Challenge
At the Central University of Technology (CUT) in Bloemfontein, Prof Rangith Kuriakose leads research into smart manufacturing and control strategies using a full-scale water bottling facility installed on campus. While the plant operates using a traditional PLC-based control system, there was a need to explore AI-driven control strategies to modernise the operation and provide a platform for academic comparison.
The project set out to address several challenges:
- Compare control methods — Evaluate traditional PLC, event-driven control using Stateflow, and AI-based reinforcement learning (RL) within the same simulation environment.
- Build a decision-capable digital twin — Simulate bottling operations with varying bottle sizes (330 ml and 500 ml), inventory dynamics, water availability, and real-time order inputs via the cloud.
- Shift decision-making from rigid control logic to AI — Move beyond fixed rules such as refilling the tank at 50% and enable AI to dynamically decide based on available resources and order requirements.
- Enable future research and scalability — Provide an extendable platform for postgraduate research and long-term comparison studies.
Solution
Opti-Num developed a digital twin of the water bottling plant using MATLAB and Simulink, layered with different control strategies for rigorous comparison and academic application.
Three simulation environments were created:
- Reinforcement Learning Model
- An RL agent controls the tank refill process and selects the next order to process based on system state and resource availability.
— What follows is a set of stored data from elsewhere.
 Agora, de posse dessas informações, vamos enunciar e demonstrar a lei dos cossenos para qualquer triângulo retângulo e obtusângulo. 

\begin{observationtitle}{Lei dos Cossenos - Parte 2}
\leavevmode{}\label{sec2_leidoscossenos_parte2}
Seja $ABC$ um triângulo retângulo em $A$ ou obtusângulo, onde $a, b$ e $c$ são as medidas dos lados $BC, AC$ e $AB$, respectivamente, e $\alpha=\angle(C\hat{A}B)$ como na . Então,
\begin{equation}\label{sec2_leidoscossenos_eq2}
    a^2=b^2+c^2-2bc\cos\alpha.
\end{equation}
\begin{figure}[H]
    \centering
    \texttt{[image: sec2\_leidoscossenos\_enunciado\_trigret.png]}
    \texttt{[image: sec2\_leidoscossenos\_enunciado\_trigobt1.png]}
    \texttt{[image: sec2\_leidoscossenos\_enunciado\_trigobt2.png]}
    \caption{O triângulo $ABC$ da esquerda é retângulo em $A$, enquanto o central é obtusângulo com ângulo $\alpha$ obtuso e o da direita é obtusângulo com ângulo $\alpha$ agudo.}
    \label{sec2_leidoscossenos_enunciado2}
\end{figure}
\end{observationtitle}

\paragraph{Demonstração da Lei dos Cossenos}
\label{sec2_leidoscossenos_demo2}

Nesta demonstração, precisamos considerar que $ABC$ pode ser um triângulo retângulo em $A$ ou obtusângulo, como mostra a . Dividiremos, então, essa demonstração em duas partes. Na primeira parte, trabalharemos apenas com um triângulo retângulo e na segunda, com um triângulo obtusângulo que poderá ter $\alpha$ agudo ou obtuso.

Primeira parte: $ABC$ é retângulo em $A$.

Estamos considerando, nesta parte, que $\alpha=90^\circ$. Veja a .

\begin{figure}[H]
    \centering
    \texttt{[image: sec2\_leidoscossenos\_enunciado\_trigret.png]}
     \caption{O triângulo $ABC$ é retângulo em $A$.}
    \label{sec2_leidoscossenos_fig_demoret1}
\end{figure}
- Although the RL agent for full order management was not fully developed within the project budget, a foundational model was delivered for future expansion
- Traditional Control +Event-Driven Order Selection
- A classic PID-style controller governs the water pump.
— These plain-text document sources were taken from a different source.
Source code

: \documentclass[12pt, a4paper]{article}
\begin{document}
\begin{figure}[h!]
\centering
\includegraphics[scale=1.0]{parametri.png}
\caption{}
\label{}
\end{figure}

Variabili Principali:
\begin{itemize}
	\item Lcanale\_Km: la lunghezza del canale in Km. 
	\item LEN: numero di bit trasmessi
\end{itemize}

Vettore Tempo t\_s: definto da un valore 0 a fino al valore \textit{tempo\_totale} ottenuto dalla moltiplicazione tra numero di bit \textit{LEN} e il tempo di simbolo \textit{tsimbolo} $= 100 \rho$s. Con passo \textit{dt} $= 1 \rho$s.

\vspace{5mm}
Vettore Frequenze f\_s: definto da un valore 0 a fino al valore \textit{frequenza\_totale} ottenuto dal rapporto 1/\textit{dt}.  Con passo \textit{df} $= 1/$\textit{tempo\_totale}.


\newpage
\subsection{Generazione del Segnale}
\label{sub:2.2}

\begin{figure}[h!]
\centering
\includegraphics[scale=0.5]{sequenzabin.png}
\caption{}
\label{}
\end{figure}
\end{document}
- A Stateflow chart manages the sequencing of bottle orders based on inventory and availability.
- Fully Stateflow-Driven Model
- Both the water tank control and order selection process are handled via Stateflow logic, simulating event-driven decision-making without AI.
The digital twin includes a cloud-based order system, stochastic modelling for 330 ml and 500 ml bottles, and real-time simulation of operational constraints such as water, bottle, and cap availability.
Outcome
- A working digital twin of the water bottling facility was delivered to CUT, enabling control strategy evaluation within a virtual, safe-to-test environment.
- The RL-based model demonstrated dynamic tank refilling and resource-driven decision-making—laying the foundation for full AI-managed production control.
- CUT now has three comparative Simulink models:
- Reinforcement Learning control
- Traditional + Stateflow hybrid
- Fully event-driven (Stateflow-based)
- These models are being used for ongoing postgraduate research and can be expanded further by CUT students or with additional consulting support from Opti-Num.
- The platform supports CUT’s long-term academic goals and positions the university to explore AI in process automation, with an emphasis on Simulink, Stateflow, and reinforcement learning.